Overpaid professors of economics are offering excuses for Hewson’s endorsement of the soft option of a $3-an-hour minimum. They allege that, because of the Accord with the mindlessly militant ACTU, Australia’s presently imperfect labour market will not allow for the introduction of a zero of negative wage. The reason given is that teenagers can earn $60 a hour as prostitutes.

Should an employer ever place reasonable demands on a teenager, all she has to do is remind her boss that after hours her labour will cost him twenty times more than Hewson’s minimum.

Hewson’s academic apologists pretend that the invisible hand of market forces in the form of prostitution is thus a more effective protector of the rights of children than legions of factory inspectors, anti-discrimination laws, arbitration awards and compulsory unions.

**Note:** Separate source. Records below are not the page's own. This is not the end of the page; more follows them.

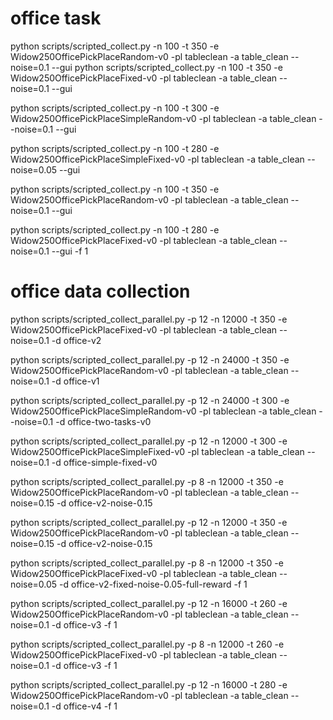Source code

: # office task
python scripts/scripted_collect.py -n 100 -t 350 -e Widow250OfficePickPlaceRandom-v0 -pl tableclean -a table_clean --noise=0.1 --gui
python scripts/scripted_collect.py -n 100 -t 350 -e Widow250OfficePickPlaceFixed-v0 -pl tableclean -a table_clean --noise=0.1 --gui

python scripts/scripted_collect.py -n 100 -t 300 -e Widow250OfficePickPlaceSimpleRandom-v0 -pl tableclean -a table_clean --noise=0.1 --gui 

python scripts/scripted_collect.py -n 100 -t 280 -e Widow250OfficePickPlaceSimpleFixed-v0 -pl tableclean -a table_clean --noise=0.05 --gui 

python scripts/scripted_collect.py -n 100 -t 350 -e Widow250OfficePickPlaceRandom-v0 -pl tableclean -a table_clean --noise=0.1 --gui

python scripts/scripted_collect.py -n 100 -t 280 -e Widow250OfficePickPlaceFixed-v0 -pl tableclean -a table_clean --noise=0.1 --gui -f 1

# office data collection
python scripts/scripted_collect_parallel.py -p 12 -n 12000 -t 350 -e Widow250OfficePickPlaceFixed-v0 -pl tableclean -a table_clean --noise=0.1 -d office-v2

python scripts/scripted_collect_parallel.py -p 12 -n 24000 -t 350 -e Widow250OfficePickPlaceRandom-v0 -pl tableclean -a table_clean --noise=0.1 -d office-v1

python scripts/scripted_collect_parallel.py -p 12 -n 24000 -t 300 -e Widow250OfficePickPlaceSimpleRandom-v0 -pl tableclean -a table_clean --noise=0.1 -d office-two-tasks-v0


python scripts/scripted_collect_parallel.py -p 12 -n 12000 -t 300 -e Widow250OfficePickPlaceSimpleFixed-v0 -pl tableclean -a table_clean --noise=0.1 -d office-simple-fixed-v0


python scripts/scripted_collect_parallel.py -p 8 -n 12000 -t 350 -e Widow250OfficePickPlaceRandom-v0 -pl tableclean -a table_clean --noise=0.15 -d office-v2-noise-0.15

python scripts/scripted_collect_parallel.py -p 12 -n 12000 -t 350 -e Widow250OfficePickPlaceRandom-v0 -pl tableclean -a table_clean --noise=0.15 -d office-v2-noise-0.15

python scripts/scripted_collect_parallel.py -p 8 -n 12000 -t 350 -e Widow250OfficePickPlaceFixed-v0 -pl tableclean -a table_clean --noise=0.05 -d office-v2-fixed-noise-0.05-full-reward -f 1


python scripts/scripted_collect_parallel.py -p 12 -n 16000 -t 260 -e Widow250OfficePickPlaceRandom-v0 -pl tableclean -a table_clean --noise=0.1 -d office-v3 -f 1

python scripts/scripted_collect_parallel.py -p 8 -n 12000 -t 260 -e Widow250OfficePickPlaceFixed-v0 -pl tableclean -a table_clean --noise=0.1 -d office-v3 -f 1


python scripts/scripted_collect_parallel.py -p 12 -n 16000 -t 280 -e Widow250OfficePickPlaceRandom-v0 -pl tableclean -a table_clean --noise=0.1 -d office-v4 -f 1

The academic waffle in defence of Hewson won’t hold water. The impediment to universally lower wages posed by a $60-an-hour prostitutes must be smashed by further freeing-up of the child-labour market. It is high time that the Sex Workers Union got a dose of Troubleshooters.

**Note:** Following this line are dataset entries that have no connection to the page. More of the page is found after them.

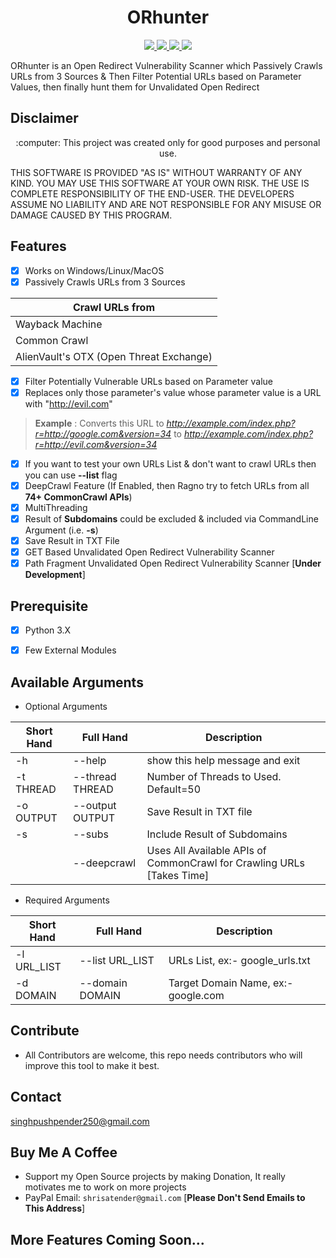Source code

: <h1 align="center">ORhunter</h1>
<p align="center">
    <a href="https://python.org">
    <img src="https://img.shields.io/badge/Python-3.7-green.svg">
  </a>
  <a href="https://github.com/PushpenderIndia/subdover/blob/master/LICENSE">
    <img src="https://img.shields.io/badge/License-MIT-lightgrey.svg">
  </a>
  <a href="https://github.com/PushpenderIndia/subdover/releases">
    <img src="https://img.shields.io/badge/Release-1.0-blue.svg">
  </a>
    <a href="https://github.com/PushpenderIndia/subdover">
    <img src="https://img.shields.io/badge/Open%20Source-%E2%9D%A4-brightgreen.svg">
  </a>
</p>

ORhunter is an Open Redirect Vulnerability Scanner which Passively Crawls URLs from 3 Sources &amp; Then Filter Potential URLs based on Parameter Values, then finally hunt them for Unvalidated Open Redirect 

## Disclaimer
<p align="center">
  :computer: This project was created only for good purposes and personal use.
</p>

THIS SOFTWARE IS PROVIDED "AS IS" WITHOUT WARRANTY OF ANY KIND. YOU MAY USE THIS SOFTWARE AT YOUR OWN RISK. THE USE IS COMPLETE RESPONSIBILITY OF THE END-USER. THE DEVELOPERS ASSUME NO LIABILITY AND ARE NOT RESPONSIBLE FOR ANY MISUSE OR DAMAGE CAUSED BY THIS PROGRAM.

## Features
- [x] Works on Windows/Linux/MacOS
- [x] Passively Crawls URLs from 3 Sources

| Crawl URLs from |
| --------------- |
| Wayback Machine |
| Common Crawl    |
| AlienVault's OTX (Open Threat Exchange) |

- [x] Filter Potentially Vulnerable URLs based on Parameter value
- [x] Replaces only those parameter's value whose parameter value is a URL with "http://evil.com"

> **Example** : Converts this URL to *http://example.com/index.php?r=http://google.com&version=34* to *http://example.com/index.php?r=http://evil.com&version=34*

- [x] If you want to test your own URLs List & don't want to crawl URLs then you can use **--list** flag
- [x] DeepCrawl Feature (If Enabled, then Ragno try to fetch URLs from all **74+ CommonCrawl APIs**)
- [x] MultiThreading 
- [x] Result of **Subdomains** could be excluded & included via CommandLine Argument (i.e. **-s**)
- [x] Save Result in TXT File
- [x] GET Based Unvalidated Open Redirect Vulnerability Scanner
- [x] Path Fragment Unvalidated Open Redirect Vulnerability Scanner [**Under Development**]
 
## Prerequisite
- [x] Python 3.X
- [x] Few External Modules


## Available Arguments 
* Optional Arguments

| Short Hand  | Full Hand       | Description                     |
| ----------  | ---------       | -----------                     |
| -h          | --help          | show this help message and exit |
| -t THREAD   | --thread THREAD | Number of Threads to Used. Default=50 |
| -o OUTPUT   | --output OUTPUT | Save Result in TXT file         |
| -s          | --subs          | Include Result of Subdomains    |
|             | --deepcrawl     | Uses All Available APIs of CommonCrawl for Crawling URLs [Takes Time] |


* Required Arguments

| Short Hand  | Full Hand | Description |
| ----------  | --------- | ----------- |
| -l URL_LIST | --list URL_LIST | URLs List, ex:- google_urls.txt |
| -d DOMAIN   | --domain DOMAIN | Target Domain Name, ex:- google.com |


## Contribute

* All Contributors are welcome, this repo needs contributors who will improve this tool to make it best.

## Contact

singhpushpender250@gmail.com 

## Buy Me A Coffee

* Support my Open Source projects by making Donation, It really motivates me to work on more projects
* PayPal Email: `shrisatender@gmail.com` [**Please Don't Send Emails to This Address**]

## More Features Coming Soon...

Unless governments also stop resolving child abuse cases, sufficient children will never be made homeless before freely choosing to take up the oldest profession.

The artificial prices extorted by teenage prostitutes go to the heart of the structural adjustments needed to restore Australia to prosperity through exploiting our comparative advantages. Without 20 million tourists a year there will be no end to our foreign debt: without mass prostitution there will be a no tourists.

Moreover, prostitution is one form of labour with a premium on inexperience. No wasteful training or bureaucrats are required. Virgins attract the highest price of all, and not only from Zegna-suited vampires.

Above all, if Australia does not have a free market in child labour, how will our delegates at international trade talks on beef and sheep maintain the high moral ground?

[*John Hewson, former federal leader of the Liberal Party, lost the ‘unloseable election’ in 1993 against Paul Keating led Labor Party. He lost because he wanted to introduce a GST.]